TWST: In a recent release, your company announced Sapient Interactive and SapientNitro will go to market as a single brand. What customer segments are you targeting? What aspects of your products and services are most compelling to these customers?

Mr. Herrick:
If you follow this over the years, there has been much talk about interactive marketing, digital spend, and a shift from television ads, print ads and newspaper ads to online marketing and online spending. Obviously, we've played very successfully in that traditional-to-digital marketing shift and helping clients to figure out how to engage with customers online. But over the last few years, that's evolved into a very different idea. First, there's a lot more than just online and traditional media; there's also now mobile, social media, iPhones, e-books and iPads. They are all creating a more immersive and proliferating device experience. So what's started to happen is that the business models need to transform because the clients originally approached this as a channel.

"I have customers that come into the store" or "I have customers that read my magazine online" has shifted to "I have customers that see an ad for my company on their cell phone, search for me online, then buy in my retail store." Now what they're realizing - and statistics support this - is that it's actually the same customer, and in-store sales are actually shrinking that aren't influenced by the Web, while online sales are growing significantly. So what's really happening is that you've got a consumer moving through these channels at will and interacting the way they want to interact, when they choose to interact. Our clients are now realizing that they can't have somebody own the direct channel and somebody else own the retail stores. Organizationally, they need to integrate their thinking and think across silos, and they need a partner like SapientNitro that can help build the strategy, the marketing, and the creative to allow their brand to successfully live in this multichannel environment and be there at the right time. The trick is to be able to know where that customer is going to be or to already be there, and to engage them and help them interact, and consume something with your brand before they're gone and on to something else. With how consumers live their lives today, how they shop, how they socialize online, everything has changed, even sociologically.

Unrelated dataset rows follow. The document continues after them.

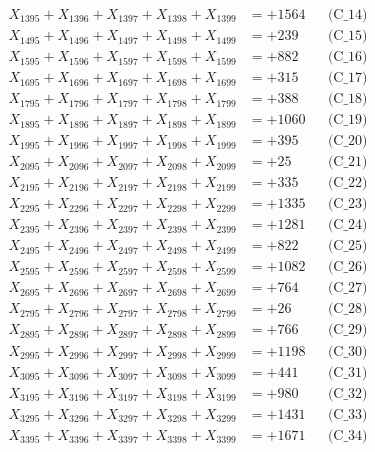 \documentclass[a4paper,10pt]{article}
\begin{document}
{\begin{align}
X_{1395} + X_{1396} + X_{1397} + X_{1398} + X_{1399} &= +1564 && \text{(C\_14)} \\
X_{1495} + X_{1496} + X_{1497} + X_{1498} + X_{1499} &= +239 && \text{(C\_15)} \\
\allowbreak
X_{1595} + X_{1596} + X_{1597} + X_{1598} + X_{1599} &= +882 && \text{(C\_16)} \\
X_{1695} + X_{1696} + X_{1697} + X_{1698} + X_{1699} &= +315 && \text{(C\_17)} \\
X_{1795} + X_{1796} + X_{1797} + X_{1798} + X_{1799} &= +388 && \text{(C\_18)} \\
X_{1895} + X_{1896} + X_{1897} + X_{1898} + X_{1899} &= +1060 && \text{(C\_19)} \\
X_{1995} + X_{1996} + X_{1997} + X_{1998} + X_{1999} &= +395 && \text{(C\_20)} \\
\allowbreak
X_{2095} + X_{2096} + X_{2097} + X_{2098} + X_{2099} &= +25 && \text{(C\_21)} \\
X_{2195} + X_{2196} + X_{2197} + X_{2198} + X_{2199} &= +335 && \text{(C\_22)} \\
X_{2295} + X_{2296} + X_{2297} + X_{2298} + X_{2299} &= +1335 && \text{(C\_23)} \\
X_{2395} + X_{2396} + X_{2397} + X_{2398} + X_{2399} &= +1281 && \text{(C\_24)} \\
X_{2495} + X_{2496} + X_{2497} + X_{2498} + X_{2499} &= +822 && \text{(C\_25)} \\
\allowbreak
X_{2595} + X_{2596} + X_{2597} + X_{2598} + X_{2599} &= +1082 && \text{(C\_26)} \\
X_{2695} + X_{2696} + X_{2697} + X_{2698} + X_{2699} &= +764 && \text{(C\_27)} \\
X_{2795} + X_{2796} + X_{2797} + X_{2798} + X_{2799} &= +26 && \text{(C\_28)} \\
X_{2895} + X_{2896} + X_{2897} + X_{2898} + X_{2899} &= +766 && \text{(C\_29)} \\
X_{2995} + X_{2996} + X_{2997} + X_{2998} + X_{2999} &= +1198 && \text{(C\_30)} \\
\allowbreak
X_{3095} + X_{3096} + X_{3097} + X_{3098} + X_{3099} &= +441 && \text{(C\_31)} \\
X_{3195} + X_{3196} + X_{3197} + X_{3198} + X_{3199} &= +980 && \text{(C\_32)} \\
X_{3295} + X_{3296} + X_{3297} + X_{3298} + X_{3299} &= +1431 && \text{(C\_33)} \\
X_{3395} + X_{3396} + X_{3397} + X_{3398} + X_{3399} &= +1671 && \text{(C\_34)} \\

\end{align}}
\end{document}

Very simply, the services that SapientNitro offers to compete in this inter-connected world are business strategy, marketing and creative, and commerce and content technology implementation services. The other idea we have in there is that companies can't just advertise and develop their brand that way alone. If you can see a brand online and then in a matter of moments have a consumption experience because you bought something or you downloaded something to read on a device, or you read something online, if that experience isn't as good as the marketing, it's going to invalidate the promise of your brand. There is a very tight loop now between a company's acquisition of a customer, the commerce transaction that a customer participates in and then servicing care around that customer. You've got to integrate both your marketing conversation, as well as your commerce and care conversation to create a cohesive brand experience for a customer. The services we have bridge that equation for customers.